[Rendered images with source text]
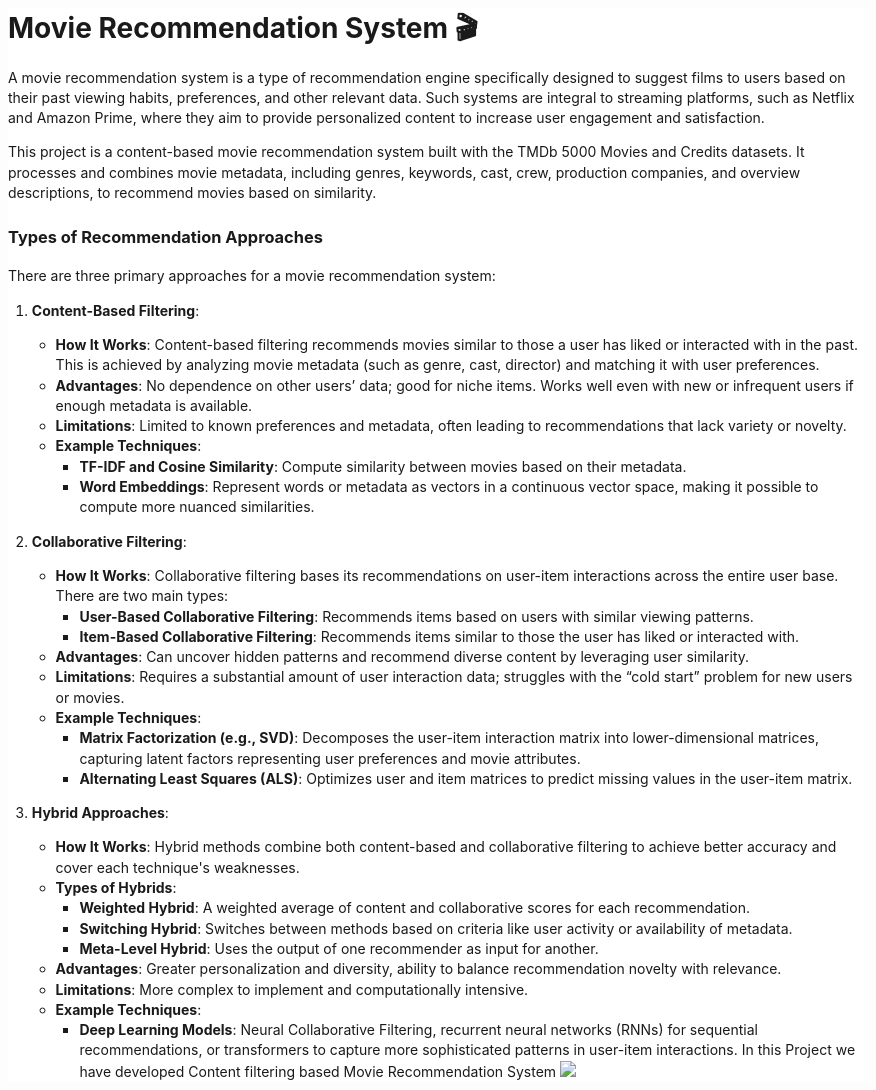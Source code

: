 # Movie Recommendation System 🎬

A movie recommendation system is a type of recommendation engine specifically designed to suggest films to users based on their past viewing habits, preferences, and other relevant data. Such systems are integral to streaming platforms, such as Netflix and Amazon Prime, where they aim to provide personalized content to increase user engagement and satisfaction.

This project is a content-based movie recommendation system built with the TMDb 5000 Movies and Credits datasets. It processes and combines movie metadata, including genres, keywords, cast, crew, production companies, and overview descriptions, to recommend movies based on similarity.
### Types of Recommendation Approaches

There are three primary approaches for a movie recommendation system:

1.  **Content-Based Filtering**:
    
    -   **How It Works**: Content-based filtering recommends movies similar to those a user has liked or interacted with in the past. This is achieved by analyzing movie metadata (such as genre, cast, director) and matching it with user preferences.
    -   **Advantages**: No dependence on other users’ data; good for niche items. Works well even with new or infrequent users if enough metadata is available.
    -   **Limitations**: Limited to known preferences and metadata, often leading to recommendations that lack variety or novelty.
    -   **Example Techniques**:
        -   **TF-IDF and Cosine Similarity**: Compute similarity between movies based on their metadata.
        -   **Word Embeddings**: Represent words or metadata as vectors in a continuous vector space, making it possible to compute more nuanced similarities.
2.  **Collaborative Filtering**:
    
    -   **How It Works**: Collaborative filtering bases its recommendations on user-item interactions across the entire user base. There are two main types:
        -   **User-Based Collaborative Filtering**: Recommends items based on users with similar viewing patterns.
        -   **Item-Based Collaborative Filtering**: Recommends items similar to those the user has liked or interacted with.
    -   **Advantages**: Can uncover hidden patterns and recommend diverse content by leveraging user similarity.
    -   **Limitations**: Requires a substantial amount of user interaction data; struggles with the “cold start” problem for new users or movies.
    -   **Example Techniques**:
        -   **Matrix Factorization (e.g., SVD)**: Decomposes the user-item interaction matrix into lower-dimensional matrices, capturing latent factors representing user preferences and movie attributes.
        -   **Alternating Least Squares (ALS)**: Optimizes user and item matrices to predict missing values in the user-item matrix.
3.  **Hybrid Approaches**:
    
    -   **How It Works**: Hybrid methods combine both content-based and collaborative filtering to achieve better accuracy and cover each technique's weaknesses.
    -   **Types of Hybrids**:
        -   **Weighted Hybrid**: A weighted average of content and collaborative scores for each recommendation.
        -   **Switching Hybrid**: Switches between methods based on criteria like user activity or availability of metadata.
        -   **Meta-Level Hybrid**: Uses the output of one recommender as input for another.
    -   **Advantages**: Greater personalization and diversity, ability to balance recommendation novelty with relevance.
    -   **Limitations**: More complex to implement and computationally intensive.
    -   **Example Techniques**:
        -   **Deep Learning Models**: Neural Collaborative Filtering, recurrent neural networks (RNNs) for sequential recommendations, or transformers to capture more sophisticated patterns in user-item interactions.
In this Project we have developed Content filtering based Movie Recommendation System
![](https://miro.medium.com/v2/resize:fit:281/1*qw5w1ClAW0DEdGzI5kUs2g.png)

[TASK INSTRUCTIONS]: Please retype every entry above exactly, leaving out any picture.

[ANSWER BELOW]:
Source code

: # Movie Recommendation System 🎬

A movie recommendation system is a type of recommendation engine specifically designed to suggest films to users based on their past viewing habits, preferences, and other relevant data. Such systems are integral to streaming platforms, such as Netflix and Amazon Prime, where they aim to provide personalized content to increase user engagement and satisfaction.

This project is a content-based movie recommendation system built with the TMDb 5000 Movies and Credits datasets. It processes and combines movie metadata, including genres, keywords, cast, crew, production companies, and overview descriptions, to recommend movies based on similarity.
### Types of Recommendation Approaches

There are three primary approaches for a movie recommendation system:

1.  **Content-Based Filtering**:
    
    -   **How It Works**: Content-based filtering recommends movies similar to those a user has liked or interacted with in the past. This is achieved by analyzing movie metadata (such as genre, cast, director) and matching it with user preferences.
    -   **Advantages**: No dependence on other users’ data; good for niche items. Works well even with new or infrequent users if enough metadata is available.
    -   **Limitations**: Limited to known preferences and metadata, often leading to recommendations that lack variety or novelty.
    -   **Example Techniques**:
        -   **TF-IDF and Cosine Similarity**: Compute similarity between movies based on their metadata.
        -   **Word Embeddings**: Represent words or metadata as vectors in a continuous vector space, making it possible to compute more nuanced similarities.
2.  **Collaborative Filtering**:
    
    -   **How It Works**: Collaborative filtering bases its recommendations on user-item interactions across the entire user base. There are two main types:
        -   **User-Based Collaborative Filtering**: Recommends items based on users with similar viewing patterns.
        -   **Item-Based Collaborative Filtering**: Recommends items similar to those the user has liked or interacted with.
    -   **Advantages**: Can uncover hidden patterns and recommend diverse content by leveraging user similarity.
    -   **Limitations**: Requires a substantial amount of user interaction data; struggles with the “cold start” problem for new users or movies.
    -   **Example Techniques**:
        -   **Matrix Factorization (e.g., SVD)**: Decomposes the user-item interaction matrix into lower-dimensional matrices, capturing latent factors representing user preferences and movie attributes.
        -   **Alternating Least Squares (ALS)**: Optimizes user and item matrices to predict missing values in the user-item matrix.
3.  **Hybrid Approaches**:
    
    -   **How It Works**: Hybrid methods combine both content-based and collaborative filtering to achieve better accuracy and cover each technique's weaknesses.
    -   **Types of Hybrids**:
        -   **Weighted Hybrid**: A weighted average of content and collaborative scores for each recommendation.
        -   **Switching Hybrid**: Switches between methods based on criteria like user activity or availability of metadata.
        -   **Meta-Level Hybrid**: Uses the output of one recommender as input for another.
    -   **Advantages**: Greater personalization and diversity, ability to balance recommendation novelty with relevance.
    -   **Limitations**: More complex to implement and computationally intensive.
    -   **Example Techniques**:
        -   **Deep Learning Models**: Neural Collaborative Filtering, recurrent neural networks (RNNs) for sequential recommendations, or transformers to capture more sophisticated patterns in user-item interactions.
In this Project we have developed Content filtering based Movie Recommendation System
![](https://miro.medium.com/v2/resize:fit:281/1*qw5w1ClAW0DEdGzI5kUs2g.png)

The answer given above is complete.